Eighty-four years ago, on the 26th May 1942, the Soviet Union and Britain concluded the Anglo-Soviet Treaty of Alliance, which established a military and political alliance between the Soviet Union and the British Empire. It followed on from the Anglo-Soviet Agreement of July 1941 that they would assist each other in fighting Germany and not seek a separate peace with the Third Reich or its allies without the consent of the other. The treaty, which was to have remained in force for 20 years, provided for full collaboration between the two countries during and after the war. It was signed in London by Vyacheslav Molotov, the People's Commissar for Foreign Affairs of the USSR, and British Foreign Secretary Anthony Eden, in the presence of Prime Minister Winston Churchill. Molotov flew to London aboard a Soviet Petlyakov Pe-8 heavy bomber. Molotov then flew to Washington to conclude a similar agreement with the USA.

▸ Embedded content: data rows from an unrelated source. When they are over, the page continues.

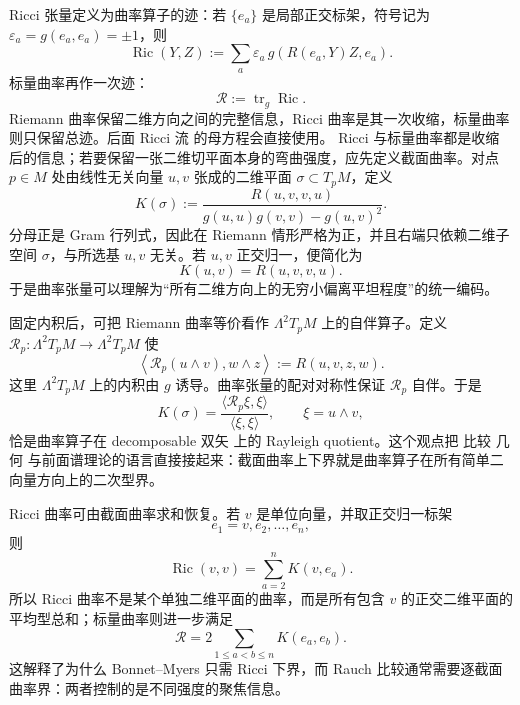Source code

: Ricci 张量定义为曲率算子的迹：若 $\{e_a\}$ 是局部正交标架，符号记为 $\varepsilon_a=g(e_a,e_a)=\pm1$，则
\begin{equation}\label{eq:math-dg-ricci-definition}
\operatorname{Ric}(Y,Z)
:=\sum_a\varepsilon_a\,g(R(e_a,Y)Z,e_a).
\end{equation}
标量曲率再作一次迹：
\begin{equation*}\mathcal R:=\operatorname{tr}_g\operatorname{Ric}.
\end{equation*}
Riemann 曲率保留二维方向之间的完整信息，Ricci 曲率是其一次收缩，标量曲率则只保留总迹。后面 Ricci 流 的母方程会直接使用。
Ricci 与标量曲率都是收缩后的信息；若要保留一张二维切平面本身的弯曲强度，应先定义截面曲率。对点 $p\in M$ 处由线性无关向量 $u,v$ 张成的二维平面 $\sigma\subset T_pM$，定义
\begin{equation*}K(\sigma)
:=\frac{R(u,v,v,u)}{g(u,u)g(v,v)-g(u,v)^2}.
\end{equation*}
分母正是 Gram 行列式，因此在 Riemann 情形严格为正，并且右端只依赖二维子空间 $\sigma$，与所选基 $u,v$ 无关。若 $u,v$ 正交归一，便简化为
\[
K(u,v)=R(u,v,v,u).
\]
于是曲率张量可以理解为“所有二维方向上的无穷小偏离平坦程度”的统一编码。

固定内积后，可把 Riemann 曲率等价看作 $\Lambda^2T_pM$ 上的自伴算子。定义 $\mathcal R_p:\Lambda^2T_pM\to\Lambda^2T_pM$ 使
\begin{equation*}\left\langle \mathcal R_p(u\wedge v),w\wedge z\right\rangle
:=R(u,v,z,w).
\end{equation*}
这里 $\Lambda^2T_pM$ 上的内积由 $g$ 诱导。曲率张量的配对对称性保证 $\mathcal R_p$ 自伴。于是
\[
K(\sigma)
=\frac{\langle \mathcal R_p\xi,\xi\rangle}{\langle\xi,\xi\rangle},
\qquad
\xi=u\wedge v,
\]
恰是曲率算子在 decomposable 双矢 上的 Rayleigh quotient。这个观点把 比较 几何 与前面谱理论的语言直接接起来：截面曲率上下界就是曲率算子在所有简单二向量方向上的二次型界。

Ricci 曲率可由截面曲率求和恢复。若 $v$ 是单位向量，并取正交归一标架
\[
e_1=v,e_2,\ldots,e_n,
\]
则
\begin{equation*}\operatorname{Ric}(v,v)
=\sum_{a=2}^{n}K(v,e_a).
\end{equation*}
所以 Ricci 曲率不是某个单独二维平面的曲率，而是所有包含 $v$ 的正交二维平面的平均型总和；标量曲率则进一步满足
\begin{equation*}\mathcal R
=2\sum_{1\le a<b\le n}K(e_a,e_b).
\end{equation*}
这解释了为什么 Bonnet--Myers 只需 Ricci 下界，而 Rauch 比较通常需要逐截面曲率界：两者控制的是不同强度的聚焦信息。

In his report to the Supreme Soviet, the highest legislative body of the USSR, Molotov said: “The treaty consolidates the friendly relations which have been established between the Soviet Union and Great Britain and their mutual military assistance in the struggle against Hitlerite Germany. It transforms these relations into a stable alliance. The treaty also defines the general line of our joint action with Great Britain in the post-war period.
“The entire tenor of the treaty bears out its great political importance not only for the development of Anglo-Soviet relations but also for the future development of the entire complex of international relations in Europe. Both the Anglo-Soviet treaty and the results of the negotiations which I conducted on instructions of the Soviet Government in London and Washington testify to the substantial consolidation of friendly relations among the Soviet Union, Great Britain and the United States of America. The importance of this fact to the peoples of the Soviet Union, who are bearing the main brunt of the struggle against Hitlerite Germany, will increase in such measure as it helps expedite our victory over the German invaders…
“The treaty and the understanding reached between the Soviet Union and England, as well as between the Soviet Union and the United States, on a number of very important questions relating to the present war and on collaboration after the war imply a consolidation of the fellowship in arms of all freedom-loving nations, which are headed today by the Soviet Union, Great Britain and the United States.”
The historic moment of the signing of the Anglo-Soviet treaty was captured by a renowned British portrait artist, Frank Owen Salisbury (1874–1964), with Eden and Churchill flanked by Molotov and the Soviet delegation on one side and the Labour leader, Clement Attlee, and other members of Churchill’s war-time Cabinet on the other. It was presented as a gift to the Soviet Government on the first anniversary of the treaty.